Four Poems by Priscilla Wathington

September 24, 2015

Ghost Crop

”I was a ghost in a strawberry field for five years,” he says.

“The ghosts were plentiful, ‘la fruta

del diablo,’ as they called it, also--

faakiha ash-Shaytan.”

He gestures toward the bowl

already offered, the fruit obese,

spilling. My children rush,

dip their bowls into the harvest

as if soup, heads cocked, miss

my swipes, juices running

into nylon low-pile carpeting.

Later, he takes a drag,

engine humming,

“Next time let’s eat in the other direction,” he says.

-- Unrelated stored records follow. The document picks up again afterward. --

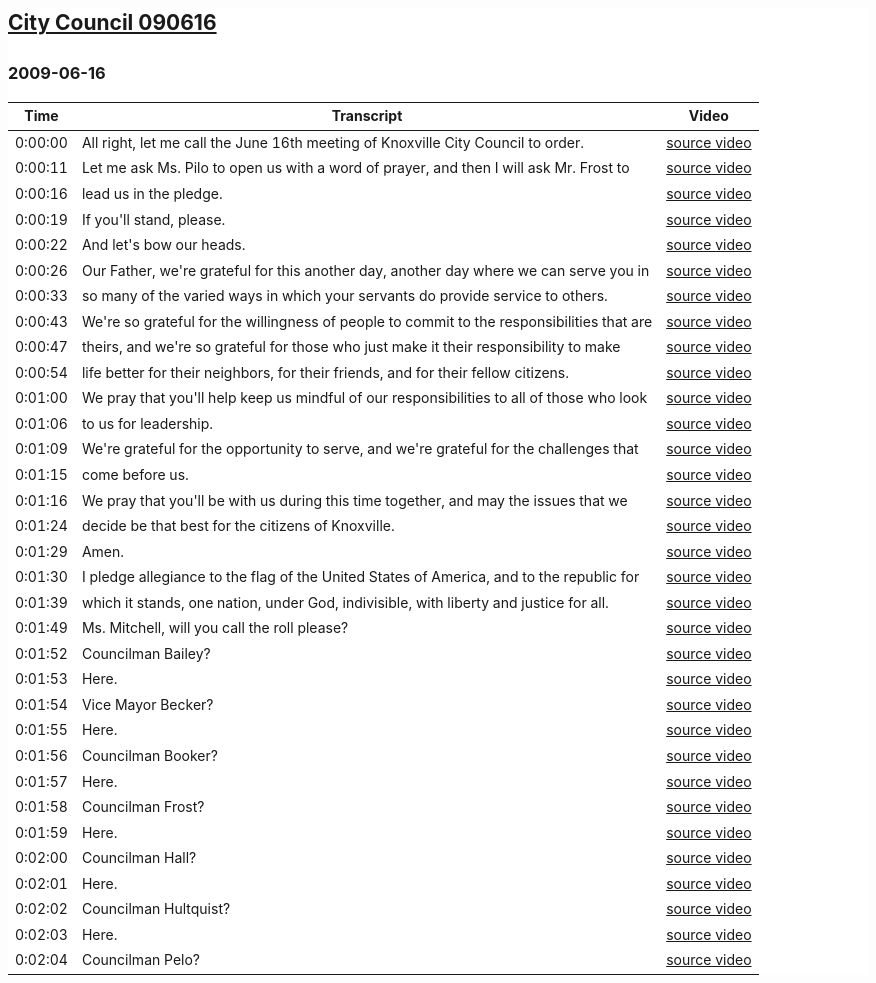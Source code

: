 ## [City Council 090616](https://archive.org/details/citycouncil090616)
### 2009-06-16
| Time| Transcript| Video|
|---------|-----------------------------------------------------------------------------------------------------------------|--------------------------------------------------------------------------|
| 0:00:00| All right, let me call the June 16th meeting of Knoxville City Council to order.| [source video](https://archive.org/details/citycouncil090616?start=0)|
| 0:00:11| Let me ask Ms. Pilo to open us with a word of prayer, and then I will ask Mr. Frost to| [source video](https://archive.org/details/citycouncil090616?start=11)|
| 0:00:16| lead us in the pledge.| [source video](https://archive.org/details/citycouncil090616?start=16)|
| 0:00:19| If you'll stand, please.| [source video](https://archive.org/details/citycouncil090616?start=19)|
| 0:00:22| And let's bow our heads.| [source video](https://archive.org/details/citycouncil090616?start=22)|
| 0:00:26| Our Father, we're grateful for this another day, another day where we can serve you in| [source video](https://archive.org/details/citycouncil090616?start=26)|
| 0:00:33| so many of the varied ways in which your servants do provide service to others.| [source video](https://archive.org/details/citycouncil090616?start=33)|
| 0:00:43| We're so grateful for the willingness of people to commit to the responsibilities that are| [source video](https://archive.org/details/citycouncil090616?start=43)|
| 0:00:47| theirs, and we're so grateful for those who just make it their responsibility to make| [source video](https://archive.org/details/citycouncil090616?start=47)|
| 0:00:54| life better for their neighbors, for their friends, and for their fellow citizens.| [source video](https://archive.org/details/citycouncil090616?start=54)|
| 0:01:00| We pray that you'll help keep us mindful of our responsibilities to all of those who look| [source video](https://archive.org/details/citycouncil090616?start=60)|
| 0:01:06| to us for leadership.| [source video](https://archive.org/details/citycouncil090616?start=66)|
| 0:01:09| We're grateful for the opportunity to serve, and we're grateful for the challenges that| [source video](https://archive.org/details/citycouncil090616?start=69)|
| 0:01:15| come before us.| [source video](https://archive.org/details/citycouncil090616?start=75)|
| 0:01:16| We pray that you'll be with us during this time together, and may the issues that we| [source video](https://archive.org/details/citycouncil090616?start=76)|
| 0:01:24| decide be that best for the citizens of Knoxville.| [source video](https://archive.org/details/citycouncil090616?start=84)|
| 0:01:29| Amen.| [source video](https://archive.org/details/citycouncil090616?start=89)|
| 0:01:30| I pledge allegiance to the flag of the United States of America, and to the republic for| [source video](https://archive.org/details/citycouncil090616?start=90)|
| 0:01:39| which it stands, one nation, under God, indivisible, with liberty and justice for all.| [source video](https://archive.org/details/citycouncil090616?start=99)|
| 0:01:49| Ms. Mitchell, will you call the roll please?| [source video](https://archive.org/details/citycouncil090616?start=109)|
| 0:01:52| Councilman Bailey?| [source video](https://archive.org/details/citycouncil090616?start=112)|
| 0:01:53| Here.| [source video](https://archive.org/details/citycouncil090616?start=113)|
| 0:01:54| Vice Mayor Becker?| [source video](https://archive.org/details/citycouncil090616?start=114)|
| 0:01:55| Here.| [source video](https://archive.org/details/citycouncil090616?start=115)|
| 0:01:56| Councilman Booker?| [source video](https://archive.org/details/citycouncil090616?start=116)|
| 0:01:57| Here.| [source video](https://archive.org/details/citycouncil090616?start=117)|
| 0:01:58| Councilman Frost?| [source video](https://archive.org/details/citycouncil090616?start=118)|
| 0:01:59| Here.| [source video](https://archive.org/details/citycouncil090616?start=119)|
| 0:02:00| Councilman Hall?| [source video](https://archive.org/details/citycouncil090616?start=120)|
| 0:02:01| Here.| [source video](https://archive.org/details/citycouncil090616?start=121)|
| 0:02:02| Councilman Hultquist?| [source video](https://archive.org/details/citycouncil090616?start=122)|
| 0:02:03| Here.| [source video](https://archive.org/details/citycouncil090616?start=123)|
| 0:02:04| Councilman Pelo?| [source video](https://archive.org/details/citycouncil090616?start=124)|
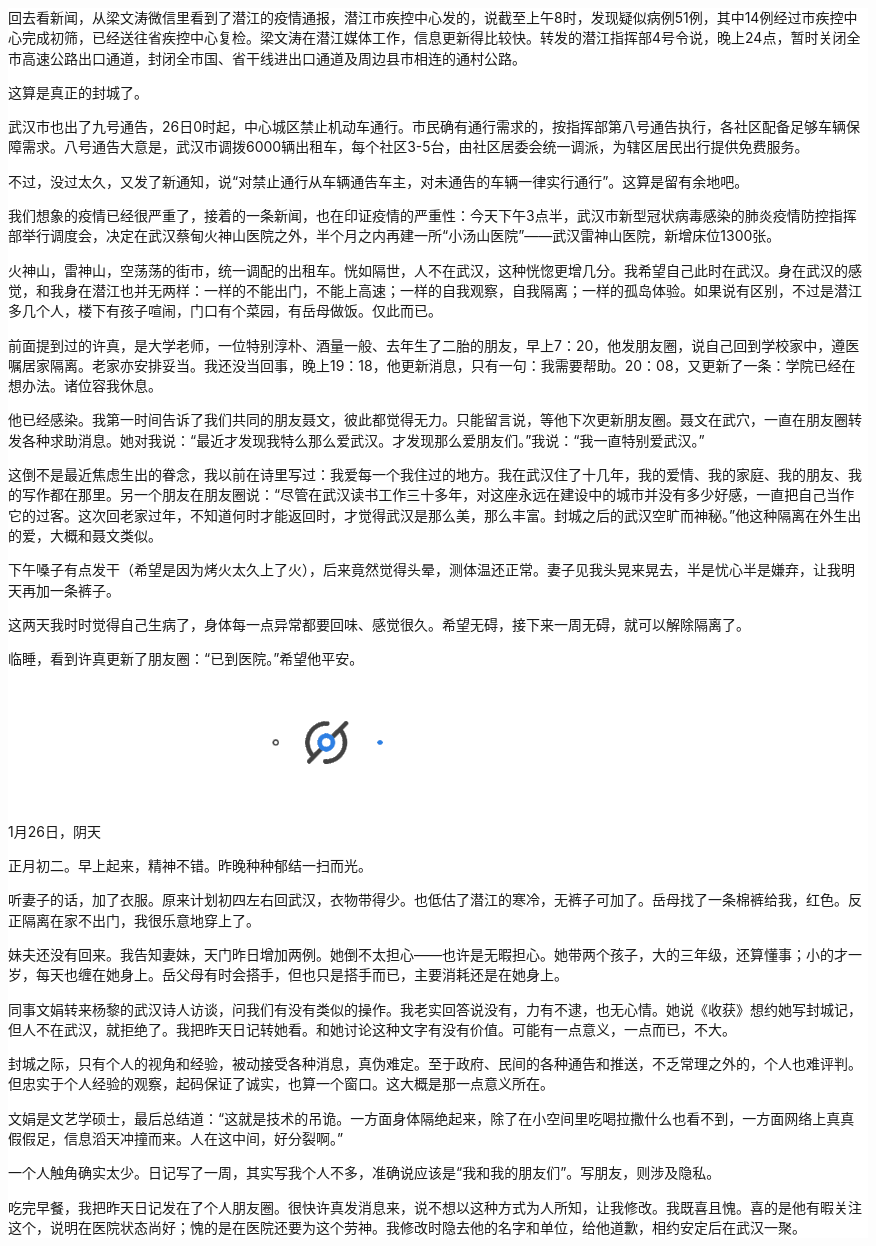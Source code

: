 回去看新闻，从梁文涛微信里看到了潜江的疫情通报，潜江市疾控中心发的，说截至上午8时，发现疑似病例51例，其中14例经过市疾控中心完成初筛，已经送往省疾控中心复检。梁文涛在潜江媒体工作，信息更新得比较快。转发的潜江指挥部4号令说，晚上24点，暂时关闭全市高速公路出口通道，封闭全市国、省干线进出口通道及周边县市相连的通村公路。

这算是真正的封城了。

武汉市也出了九号通告，26日0时起，中心城区禁止机动车通行。市民确有通行需求的，按指挥部第八号通告执行，各社区配备足够车辆保障需求。八号通告大意是，武汉市调拨6000辆出租车，每个社区3-5台，由社区居委会统一调派，为辖区居民出行提供免费服务。

不过，没过太久，又发了新通知，说“对禁止通行从车辆通告车主，对未通告的车辆一律实行通行”。这算是留有余地吧。

我们想象的疫情已经很严重了，接着的一条新闻，也在印证疫情的严重性：今天下午3点半，武汉市新型冠状病毒感染的肺炎疫情防控指挥部举行调度会，决定在武汉蔡甸火神山医院之外，半个月之内再建一所“小汤山医院”——武汉雷神山医院，新增床位1300张。

火神山，雷神山，空荡荡的街市，统一调配的出租车。恍如隔世，人不在武汉，这种恍惚更增几分。我希望自己此时在武汉。身在武汉的感觉，和我身在潜江也并无两样：一样的不能出门，不能上高速；一样的自我观察，自我隔离；一样的孤岛体验。如果说有区别，不过是潜江多几个人，楼下有孩子喧闹，门口有个菜园，有岳母做饭。仅此而已。

前面提到过的许真，是大学老师，一位特别淳朴、酒量一般、去年生了二胎的朋友，早上7：20，他发朋友圈，说自己回到学校家中，遵医嘱居家隔离。老家亦安排妥当。我还没当回事，晚上19：18，他更新消息，只有一句：我需要帮助。20：08，又更新了一条：学院已经在想办法。诸位容我休息。

他已经感染。我第一时间告诉了我们共同的朋友聂文，彼此都觉得无力。只能留言说，等他下次更新朋友圈。聂文在武穴，一直在朋友圈转发各种求助消息。她对我说：“最近才发现我特么那么爱武汉。才发现那么爱朋友们。”我说：“我一直特别爱武汉。”

这倒不是最近焦虑生出的眷念，我以前在诗里写过：我爱每一个我住过的地方。我在武汉住了十几年，我的爱情、我的家庭、我的朋友、我的写作都在那里。另一个朋友在朋友圈说：“尽管在武汉读书工作三十多年，对这座永远在建设中的城市并没有多少好感，一直把自己当作它的过客。这次回老家过年，不知道何时才能返回时，才觉得武汉是那么美，那么丰富。封城之后的武汉空旷而神秘。”他这种隔离在外生出的爱，大概和聂文类似。

下午嗓子有点发干（希望是因为烤火太久上了火），后来竟然觉得头晕，测体温还正常。妻子见我头晃来晃去，半是忧心半是嫌弃，让我明天再加一条裤子。

这两天我时时觉得自己生病了，身体每一点异常都要回味、感觉很久。希望无碍，接下来一周无碍，就可以解除隔离了。

临睡，看到许真更新了朋友圈：“已到医院。”希望他平安。

![](/images/post/7efe2e6e6a4ee3f121f455ee521b8754.jpg)

1月26日，阴天

正月初二。早上起来，精神不错。昨晚种种郁结一扫而光。

听妻子的话，加了衣服。原来计划初四左右回武汉，衣物带得少。也低估了潜江的寒冷，无裤子可加了。岳母找了一条棉裤给我，红色。反正隔离在家不出门，我很乐意地穿上了。

妹夫还没有回来。我告知妻妹，天门昨日增加两例。她倒不太担心——也许是无暇担心。她带两个孩子，大的三年级，还算懂事；小的才一岁，每天也缠在她身上。岳父母有时会搭手，但也只是搭手而已，主要消耗还是在她身上。

同事文娟转来杨黎的武汉诗人访谈，问我们有没有类似的操作。我老实回答说没有，力有不逮，也无心情。她说《收获》想约她写封城记，但人不在武汉，就拒绝了。我把昨天日记转她看。和她讨论这种文字有没有价值。可能有一点意义，一点而已，不大。

封城之际，只有个人的视角和经验，被动接受各种消息，真伪难定。至于政府、民间的各种通告和推送，不乏常理之外的，个人也难评判。但忠实于个人经验的观察，起码保证了诚实，也算一个窗口。这大概是那一点意义所在。

文娟是文艺学硕士，最后总结道：“这就是技术的吊诡。一方面身体隔绝起来，除了在小空间里吃喝拉撒什么也看不到，一方面网络上真真假假足，信息滔天冲撞而来。人在这中间，好分裂啊。”

一个人触角确实太少。日记写了一周，其实写我个人不多，准确说应该是“我和我的朋友们”。写朋友，则涉及隐私。

吃完早餐，我把昨天日记发在了个人朋友圈。很快许真发消息来，说不想以这种方式为人所知，让我修改。我既喜且愧。喜的是他有暇关注这个，说明在医院状态尚好；愧的是在医院还要为这个劳神。我修改时隐去他的名字和单位，给他道歉，相约安定后在武汉一聚。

“You be the sloping grass;

me, the cow.”


 

Noise Reduction

Below her lips, dark matter,

amorphous proof:

of a demi-sun

bayer sensor’s receipt

of her chin behind glass

the prism’s preparation

for retina, his

breathing grip

imperceptible click

of capture, gain

and other reflexes,

the colluding cursor,

sculpting harvests of hues

into a creamy, buffed

crust.

 

Unmonitored, another carver

enters the dark matter

below her lips

scrapes open

variegated color

pits, seeds

inky grays

and ghost blues

with Jericho

majnouna.


 

After Diaspora

No longer nationalism

nor nostalgia

for revolutions

or plums

but this, I remember:

a frail moon

dangling over

a wedding hall

a bleating road

clambering slowly up

a concrete wall

infested with sheep ticks

myself,

as I used to be

staring over

the concrete wall

the temporary check point

the swelling assembly of garbage

at the moon

as if it were

my own country.


 

Afternoon Chat

“I almost died, you know,” I tell my sister on the phone while scrubbing spaghetti from a pot.

“What was the settlement name?” she asked but I didn’t know—

it didn’t seem important then.

My dad kept driving, his cheeks stretched, while my mother gripped the dash.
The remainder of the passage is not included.